In 1974 Gierek was the first Polish leader to
visit the United States. This action, among
others, demonstrated that both sides wished to
facilitate better relations.
The birth of Solidarity in 1980 raised the
hope that progress would be made in Poland's
external relations as well as in its domestic
development. During this time, the United States
provided $765 million in agricultural
assistance. Human rights and individual freedom
issues, however, were not improved upon, and the
U.S. revoked Poland's most-favored-nation (MFN)

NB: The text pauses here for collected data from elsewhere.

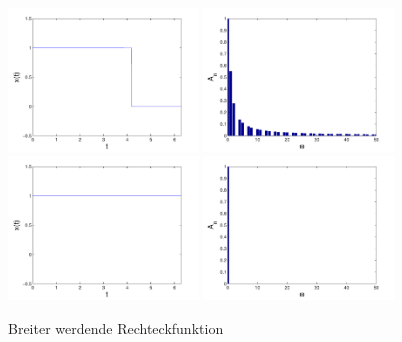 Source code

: \begin{refsection}
\begin{figure}
\includegraphics[width=0.45\textwidth]{kugel/Dkonstant/Rechteck3_1.pdf}
\includegraphics[width=0.45\textwidth]{kugel/Dkonstant/Rechteck3_2.pdf}
\includegraphics[width=0.45\textwidth]{kugel/Dkonstant/Rechteck4_1.pdf}
\includegraphics[width=0.45\textwidth]{kugel/Dkonstant/Rechteck4_2.pdf}
\caption{Breiter werdende Rechteckfunktion
\label{skript:Dirac1}}
\end{figure}


\end{refsection}
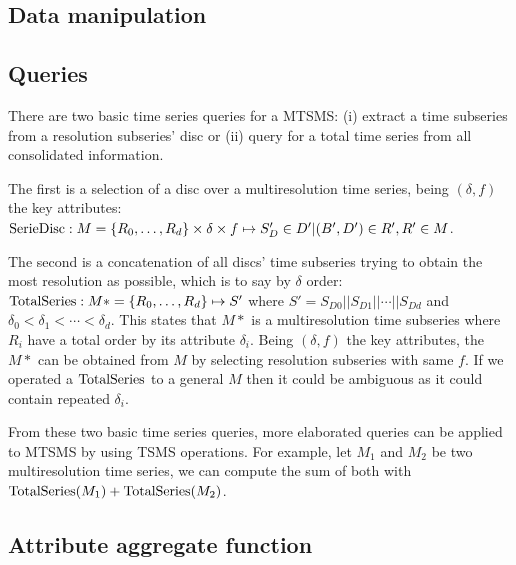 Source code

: 

\subsection{Data manipulation}





\subsection{Queries}


There are two basic time series queries for a MTSMS: (i) extract a
time subseries from a resolution subseries' disc or (ii) query for a
total time series from all consolidated information.

The first is a selection of a disc over a multiresolution time series,
being $(\delta,f)$ the key attributes: $\operatorname{SerieDisc}: M=\{R_0, \dots,
R_d\} \times \delta \times f \mapsto S'_D \in D' | (B',D') \in R',R' \in
M$.

The second is a concatenation of all discs' time subseries trying to
obtain the most resolution as possible, which is to say by $\delta$
order: $\operatorname{TotalSeries}: M*=\{R_0, \dots, R_d\} \mapsto S'$ where $S' =
S_{D0} || S_{D1} || \cdots || S_{Dd}$ and $\delta_0 < \delta_1 <
\cdots < \delta_d$. This states that $M*$ is a multiresolution time
subseries where $R_i$ have a total order by its attribute
$\delta_i$. Being $(\delta,f)$ the key attributes, the $M*$ can
be obtained from $M$ by selecting resolution subseries with same $f$. If we
operated a $\operatorname{TotalSeries}$ to a general $M$ then it could be ambiguous
as it could contain repeated $\delta_i$.


From these two basic time series queries, more elaborated queries can
be applied to MTSMS by using TSMS operations. For example, let $M_1$
and $M_2$ be two multiresolution time series, we can compute the sum
of both with $\operatorname{TotalSeries}(M_1) + \operatorname{TotalSeries}(M_2)$. 





\subsection{Attribute aggregate function}
\label{sec:model:interpolador}

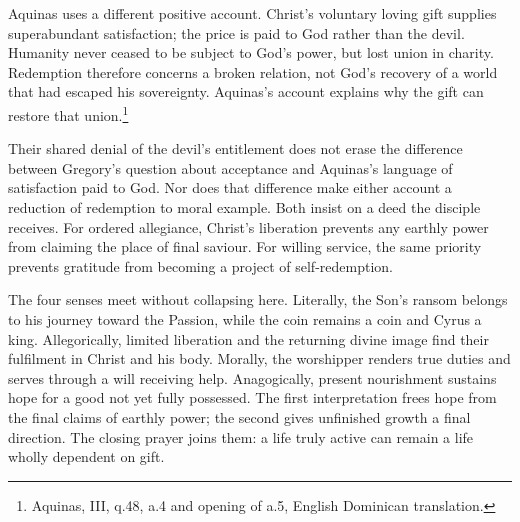 Aquinas uses a different positive account. Christ's voluntary loving gift supplies superabundant satisfaction; the price is paid to God rather than the devil. Humanity never ceased to be subject to God's power, but lost union in charity. Redemption therefore concerns a broken relation, not God's recovery of a world that had escaped his sovereignty. Aquinas's account explains why the gift can restore that union.\footnote{Aquinas,  III, q.48, a.4 and opening of a.5, English Dominican translation.}

Their shared denial of the devil's entitlement does not erase the difference between Gregory's question about acceptance and Aquinas's language of satisfaction paid to God. Nor does that difference make either account a reduction of redemption to moral example. Both insist on a deed the disciple receives. For ordered allegiance, Christ's liberation prevents any earthly power from claiming the place of final saviour. For willing service, the same priority prevents gratitude from becoming a project of self-redemption.

The four senses meet without collapsing here. Literally, the Son's ransom belongs to his journey toward the Passion, while the coin remains a coin and Cyrus a king. Allegorically, limited liberation and the returning divine image find their fulfilment in Christ and his body. Morally, the worshipper renders true duties and serves through a will receiving help. Anagogically, present nourishment sustains hope for a good not yet fully possessed. The first interpretation frees hope from the final claims of earthly power; the second gives unfinished growth a final direction. The closing prayer joins them: a life truly active can remain a life wholly dependent on gift.
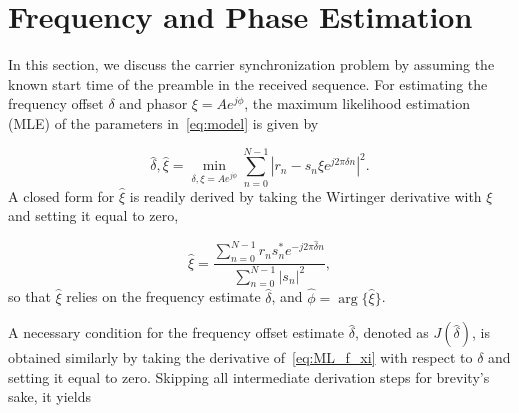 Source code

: \section{Frequency and Phase Estimation}%
\label{sec:freq_est}   

In this section, we discuss the carrier synchronization problem by assuming the known start time of the preamble in the received sequence.
For estimating the frequency offset $\delta$ and phasor $\xi=Ae^{j\phi}$, the maximum likelihood estimation (MLE) of the parameters in~\eqref{eq:model} is given by

\begin{equation}
    \label{eq:ML_f_xi}
      \hat{\delta},\hat{\xi}=\min_{\delta,\xi=Ae^{j\phi}}\sum_{n=0}^{N-1}|r_n-s_n\xi e^{j2\pi\delta n}|^{2}.
    \end{equation}
A closed form for $\hat{\xi}$ is readily derived by taking the Wirtinger derivative with $\xi$ and setting it equal to zero,

\begin{equation}
    \label{eq:opt_xi}
    \hat{\xi}=\frac{\sum_{n=0}^{N-1}{r_{n}s_n^{*}e^{-j2\pi\hat{\delta} n}}}{\sum_{n=0}^{N-1}|s_{n}|^2},
  \end{equation}
so that $\hat{\xi}$ relies on the frequency estimate $\hat{\delta}$, and $\hat{\phi}=\arg\{\hat{\xi}\}$. 


A necessary condition for the frequency offset estimate $\hat{\delta}$, denoted as $J(\hat{\delta})$,
is obtained similarly by taking the derivative of~\eqref{eq:ML_f_xi} with respect to
$\delta$ and setting it equal to zero. Skipping all intermediate derivation steps for brevity's sake,
it yields

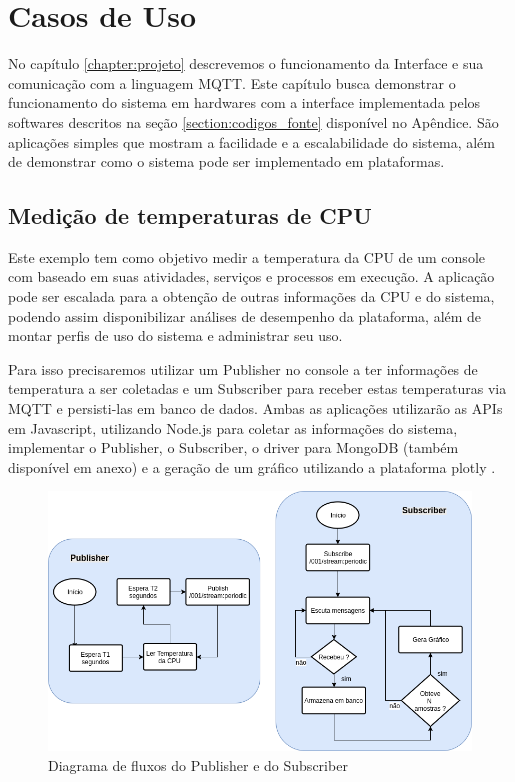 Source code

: \chapter{Casos de Uso}
\label{chapter:casos_de_uso}

No capítulo \ref{chapter:projeto} descrevemos o funcionamento da Interface e sua comunicação com a linguagem MQTT. Este capítulo busca demonstrar o funcionamento do sistema em hardwares com a interface implementada pelos softwares descritos na seção \ref{section:codigos_fonte} disponível no Apêndice. São aplicações simples que mostram a facilidade e a escalabilidade do sistema, além de demonstrar como o sistema pode ser implementado em plataformas.

\section{Medição de temperaturas de CPU}
\label{section:temp_cpu}

Este exemplo tem como objetivo medir a temperatura da CPU de um console com baseado em suas atividades, serviços e processos em execução. A aplicação pode ser escalada para a obtenção de outras informações da CPU e do sistema, podendo assim disponibilizar análises de desempenho da plataforma, além de montar perfis de uso do sistema e administrar seu uso.

Para isso precisaremos utilizar um Publisher no console a ter informações de temperatura a ser coletadas e um Subscriber para receber estas temperaturas via MQTT e persisti-las em banco de dados. Ambas as aplicações utilizarão as APIs em Javascript, utilizando Node.js para coletar as informações do sistema, implementar o Publisher, o Subscriber, o driver para MongoDB (também disponível em anexo) e a geração de um gráfico utilizando a plataforma plotly \cite{plotly}.


\begin{figure}[h!]
\centering
\includegraphics[width=11.5cm]{./02_Capitulos/02_Cap4/figures/fluxo_controle_temp}
\caption{Diagrama de fluxos do Publisher e do Subscriber}
\label{fig:4.1.0/fluxo_controle_temp}
\end{figure}

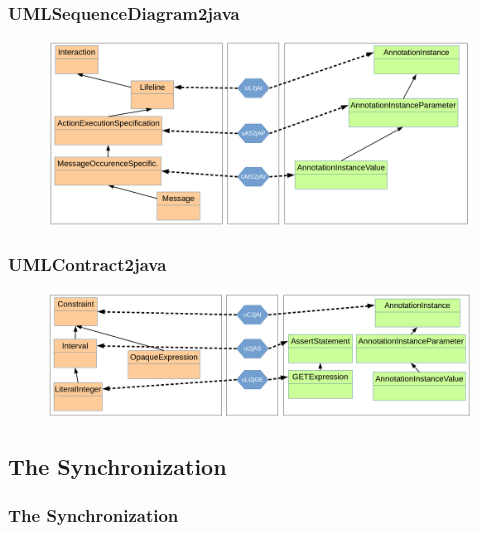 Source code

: \documentclass{beamer}
\begin{document}
\begin{frame}
	\frametitle{UMLSequenceDiagram2java}
	\begin{figure}
		\includegraphics[width=.8\textwidth]{umlSequenceDiagram2java_type}
	\end{figure}
\end{frame}

\begin{frame}
	\frametitle{UMLContract2java}
	\begin{figure}
		\includegraphics[width=.8\textwidth]{umlContract2java_type}
	\end{figure}
\end{frame}

\subsection{The Synchronization}
\begin{frame}
	\frametitle{The Synchronization}
\end{frame}
\end{document}
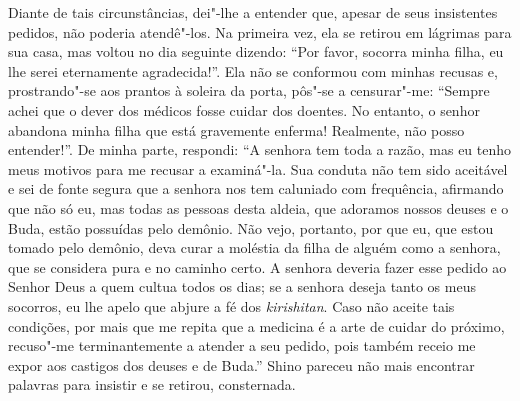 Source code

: Diante de tais circunstâncias, dei"-lhe a entender que, apesar de seus
insistentes pedidos, não poderia atendê"-los. Na primeira vez, ela se
retirou em lágrimas para sua casa, mas voltou no dia seguinte dizendo:
``Por favor, socorra minha filha, eu lhe serei eternamente agradecida!''. 
Ela não se conformou com minhas recusas e, prostrando"-se aos prantos à
soleira da porta, pôs"-se a censurar"-me: ``Sempre achei que o dever dos
médicos fosse cuidar dos doentes. No entanto, o senhor abandona minha
filha que está gravemente enferma! Realmente, não posso entender!''. De
minha parte, respondi: ``A senhora tem toda a razão, mas eu tenho meus
motivos para me recusar a examiná"-la. Sua conduta não tem sido
aceitável e sei de fonte segura que a senhora nos tem caluniado com
frequência, afirmando que não só eu, mas todas as pessoas desta aldeia,
que adoramos nossos deuses e o Buda, estão possuídas pelo demônio. Não
vejo, portanto, por que eu, que estou tomado pelo demônio, deva curar a
moléstia da filha de alguém como a senhora, que se considera pura e no
caminho certo. A senhora deveria fazer esse pedido ao Senhor Deus a
quem cultua todos os dias; se a senhora deseja tanto os meus socorros,
eu lhe apelo que abjure a fé dos \textit{kirishitan}. Caso não aceite
tais condições, por mais que me repita que a medicina é a arte de
cuidar do próximo, recuso"-me terminantemente a atender a seu pedido,
pois também receio me expor aos castigos dos deuses e de Buda.'' Shino
pareceu não mais encontrar palavras para insistir e se retirou, consternada.

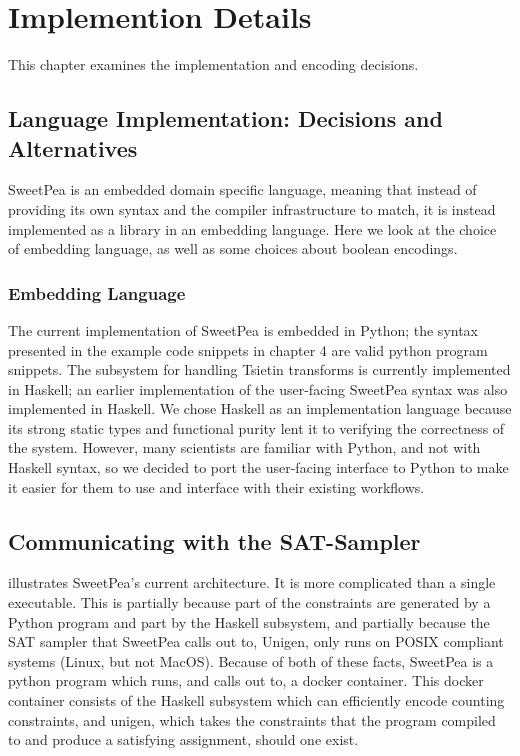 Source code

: 
\chapter{Implemention Details}

This chapter examines the implementation and encoding decisions.

\section{Language Implementation: Decisions and Alternatives}

SweetPea is an embedded domain specific language, meaning that instead of providing its own syntax and the compiler infrastructure to match, it is instead implemented as a library in an embedding language. Here we look at the choice of embedding language, as well as some choices about boolean encodings.

\subsection{Embedding Language}

The current implementation of SweetPea is embedded in Python; the syntax presented in the example code snippets in chapter 4 are valid python program snippets. The subsystem for handling Tsietin transforms is currently implemented in Haskell; an earlier implementation of the user-facing SweetPea syntax was also implemented in Haskell. We chose Haskell as an implementation language because its strong static types and functional purity lent it to verifying the correctness of the system. However, many scientists are familiar with Python, and not with Haskell syntax, so we decided to port the user-facing interface to Python to make it easier for them to use and interface with their existing workflows.

\section{Communicating with the SAT-Sampler}

 illustrates SweetPea's current architecture. It is more complicated than a single executable. This is partially because part of the constraints are generated by a Python program and part by the Haskell subsystem, and partially because the SAT sampler that SweetPea calls out to, Unigen, only runs on POSIX compliant systems (Linux, but not MacOS). Because of both of these facts, SweetPea is a python program which runs, and calls out to, a docker container. This docker container consists of the Haskell subsystem which can efficiently encode counting constraints, and unigen, which takes the constraints that the program compiled to and produce a satisfying assignment, should one exist.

status in response to the Polish Government's
decision to ban Solidarity. MFN status was
reinstated in 1987, and diplomatic relations
were upgraded.
The United States and Poland have enjoyed
warm bilateral relations since 1989. Every
post-1989 Polish government has been a strong
supporter of continued American military and
economic presence in Europe. As well as
supporting the Global War on Terror, Operation
Enduring Freedom in Afghanistan, and coalition
efforts in Iraq, Poland cooperates closely with
American diplomacy on such issues as
democratization, nuclear proliferation, human
rights, regional cooperation in central and
eastern Europe, and UN reform.
Principal U.S. Embassy Officials
Ambassador--Victor
Ashe
Deputy Chief of Mission--Ken Hillas
Press and Cultural Affairs Counselor--Edward J.
Kulakowski
Political Counselor--Mary Curtin
Economic Counselor--Richard Rorvig
Consul General--Lisa Piascik
Management Counselor--Sara Drew
Agricultural Counselor--Ed Porter
Defense Attaché--Henry Nowak
Principal Officer, Krakow--Ken Fairfax
Counselor for Commercial Affairs--David McNeill,
Acting
The street address and international mailing
address of the
U.S.
Embassy in Poland is Aleje Ujazdowskie
29/31, 00540 Warsaw, Poland; tel:
48-22-504-2000; fax 48-22-504-2688. The
Consulate General in Krakow is at Ulica
Stolarska 9, 31-043 Krakow, Poland; tel:
48-12-424-5200; fax: 48-12-424-5100; and a
Consular Agency in Poznan is at Ulica
Paderewskiego 8, 61-708 Poznan, Poland; tel:
48-61-851-8516; fax: 48-61-851-8966.